[Opening AVAILABLE RECORDS section]

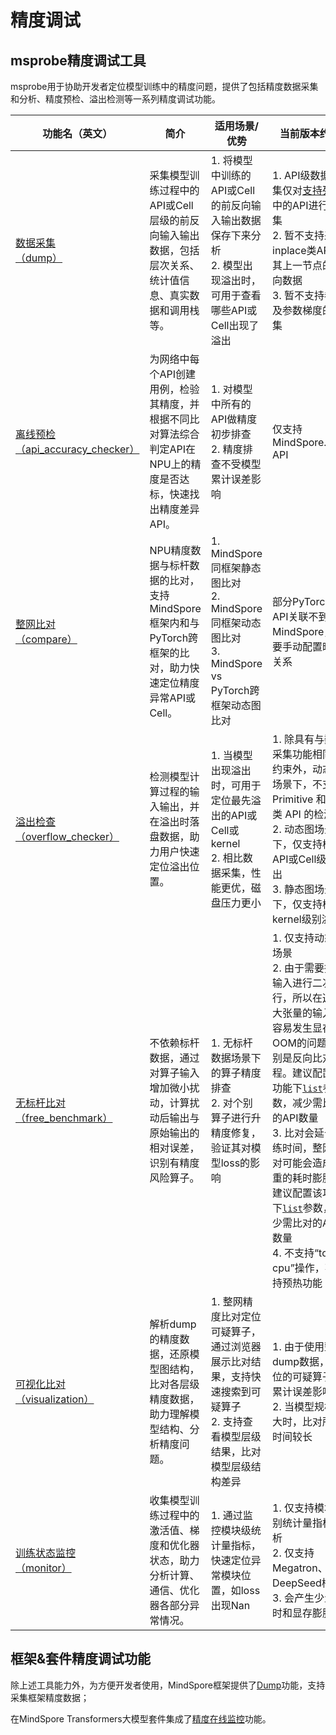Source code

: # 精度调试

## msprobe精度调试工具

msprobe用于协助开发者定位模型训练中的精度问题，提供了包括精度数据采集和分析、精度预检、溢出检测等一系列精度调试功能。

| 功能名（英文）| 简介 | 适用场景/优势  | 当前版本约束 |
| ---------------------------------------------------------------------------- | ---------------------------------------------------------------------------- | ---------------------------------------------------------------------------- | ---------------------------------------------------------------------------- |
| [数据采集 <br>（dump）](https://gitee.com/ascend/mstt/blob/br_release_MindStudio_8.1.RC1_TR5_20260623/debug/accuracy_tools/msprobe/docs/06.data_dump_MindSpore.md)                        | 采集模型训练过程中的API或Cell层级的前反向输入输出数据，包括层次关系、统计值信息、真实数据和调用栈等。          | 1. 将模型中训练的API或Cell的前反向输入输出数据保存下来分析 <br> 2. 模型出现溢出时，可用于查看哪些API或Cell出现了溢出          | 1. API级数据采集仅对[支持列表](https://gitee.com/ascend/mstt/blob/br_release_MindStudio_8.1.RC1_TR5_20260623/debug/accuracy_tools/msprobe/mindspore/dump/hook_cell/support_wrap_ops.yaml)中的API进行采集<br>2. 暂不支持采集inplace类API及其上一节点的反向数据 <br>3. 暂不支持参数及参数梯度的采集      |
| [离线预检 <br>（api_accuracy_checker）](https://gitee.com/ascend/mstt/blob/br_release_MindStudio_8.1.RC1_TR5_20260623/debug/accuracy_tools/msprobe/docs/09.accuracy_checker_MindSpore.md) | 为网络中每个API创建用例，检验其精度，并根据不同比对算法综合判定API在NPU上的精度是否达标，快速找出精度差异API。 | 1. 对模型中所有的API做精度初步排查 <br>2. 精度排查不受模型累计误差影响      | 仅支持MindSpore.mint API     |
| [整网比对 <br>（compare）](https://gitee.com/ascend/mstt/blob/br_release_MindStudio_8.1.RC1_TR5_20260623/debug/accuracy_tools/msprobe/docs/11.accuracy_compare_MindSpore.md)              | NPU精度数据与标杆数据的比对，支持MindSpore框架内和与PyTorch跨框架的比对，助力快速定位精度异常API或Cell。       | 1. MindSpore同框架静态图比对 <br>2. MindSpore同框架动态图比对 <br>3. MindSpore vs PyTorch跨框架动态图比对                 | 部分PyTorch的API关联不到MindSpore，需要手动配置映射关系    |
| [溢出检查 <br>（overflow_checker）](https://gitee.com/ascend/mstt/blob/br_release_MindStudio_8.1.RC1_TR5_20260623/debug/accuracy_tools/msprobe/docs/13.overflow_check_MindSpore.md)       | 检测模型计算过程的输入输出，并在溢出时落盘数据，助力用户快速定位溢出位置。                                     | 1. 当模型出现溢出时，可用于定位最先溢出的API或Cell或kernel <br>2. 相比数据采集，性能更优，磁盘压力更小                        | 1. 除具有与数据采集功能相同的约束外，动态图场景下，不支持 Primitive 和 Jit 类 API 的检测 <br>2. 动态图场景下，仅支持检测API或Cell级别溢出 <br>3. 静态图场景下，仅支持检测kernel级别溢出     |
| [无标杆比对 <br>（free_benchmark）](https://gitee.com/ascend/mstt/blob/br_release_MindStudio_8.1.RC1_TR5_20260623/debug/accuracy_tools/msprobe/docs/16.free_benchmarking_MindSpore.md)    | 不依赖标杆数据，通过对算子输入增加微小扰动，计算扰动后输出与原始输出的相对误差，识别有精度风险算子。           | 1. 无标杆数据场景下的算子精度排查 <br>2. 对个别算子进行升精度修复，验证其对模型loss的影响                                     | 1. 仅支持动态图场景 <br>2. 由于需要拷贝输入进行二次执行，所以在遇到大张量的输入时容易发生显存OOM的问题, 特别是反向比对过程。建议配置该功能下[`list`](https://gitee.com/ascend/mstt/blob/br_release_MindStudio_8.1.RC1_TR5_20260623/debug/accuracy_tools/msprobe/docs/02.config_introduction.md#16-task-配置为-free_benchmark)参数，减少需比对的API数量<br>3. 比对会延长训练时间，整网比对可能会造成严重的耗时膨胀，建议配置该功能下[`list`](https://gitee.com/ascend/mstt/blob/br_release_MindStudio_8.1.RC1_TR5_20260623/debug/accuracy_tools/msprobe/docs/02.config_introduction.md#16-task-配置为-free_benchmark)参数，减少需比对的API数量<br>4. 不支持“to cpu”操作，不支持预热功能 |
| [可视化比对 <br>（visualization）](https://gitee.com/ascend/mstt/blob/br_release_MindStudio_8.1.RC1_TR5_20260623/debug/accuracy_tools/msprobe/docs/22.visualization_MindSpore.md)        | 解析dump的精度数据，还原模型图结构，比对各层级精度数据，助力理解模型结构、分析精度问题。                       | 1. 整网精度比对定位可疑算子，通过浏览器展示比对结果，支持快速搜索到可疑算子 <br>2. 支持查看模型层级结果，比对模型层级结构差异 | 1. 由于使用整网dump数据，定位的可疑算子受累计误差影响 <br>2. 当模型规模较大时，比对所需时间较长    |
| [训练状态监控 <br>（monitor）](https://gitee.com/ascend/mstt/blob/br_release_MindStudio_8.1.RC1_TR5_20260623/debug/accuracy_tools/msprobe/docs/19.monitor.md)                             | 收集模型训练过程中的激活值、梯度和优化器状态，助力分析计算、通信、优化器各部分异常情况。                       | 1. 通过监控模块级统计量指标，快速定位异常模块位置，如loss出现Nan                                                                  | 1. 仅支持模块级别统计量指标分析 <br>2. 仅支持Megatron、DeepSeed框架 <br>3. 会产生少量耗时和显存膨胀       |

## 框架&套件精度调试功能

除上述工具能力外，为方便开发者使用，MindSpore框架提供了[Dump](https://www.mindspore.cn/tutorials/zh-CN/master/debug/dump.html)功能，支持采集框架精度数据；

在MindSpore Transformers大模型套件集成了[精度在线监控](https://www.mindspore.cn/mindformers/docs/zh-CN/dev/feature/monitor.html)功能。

[Closing AVAILABLE RECORDS section]
[Opening AVAILABLE RECORDS section]

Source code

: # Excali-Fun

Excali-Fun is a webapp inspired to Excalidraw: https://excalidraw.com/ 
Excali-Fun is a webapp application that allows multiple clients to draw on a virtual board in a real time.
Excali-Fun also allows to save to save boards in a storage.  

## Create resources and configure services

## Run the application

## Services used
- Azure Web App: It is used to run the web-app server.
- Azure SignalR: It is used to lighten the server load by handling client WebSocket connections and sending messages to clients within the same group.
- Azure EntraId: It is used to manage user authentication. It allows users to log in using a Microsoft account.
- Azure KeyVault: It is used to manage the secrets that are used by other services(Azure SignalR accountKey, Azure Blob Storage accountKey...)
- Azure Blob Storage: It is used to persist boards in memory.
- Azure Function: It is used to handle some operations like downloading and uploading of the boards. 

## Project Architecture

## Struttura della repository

[Closing AVAILABLE RECORDS section]

= EXERCISE =
Please output exactly the lines between the one holding "Excali-Fun is a webapp application" and the one holding "- Azure KeyVault: It" in the records above, inclusive, and nothing more.

= ANSWER BELOW =
Excali-Fun is a webapp application that allows multiple clients to draw on a virtual board in a real time.
Excali-Fun also allows to save to save boards in a storage.  

## Create resources and configure services

## Run the application

## Services used
- Azure Web App: It is used to run the web-app server.
- Azure SignalR: It is used to lighten the server load by handling client WebSocket connections and sending messages to clients within the same group.
- Azure EntraId: It is used to manage user authentication. It allows users to log in using a Microsoft account.
- Azure KeyVault: It is used to manage the secrets that are used by other services(Azure SignalR accountKey, Azure Blob Storage accountKey...)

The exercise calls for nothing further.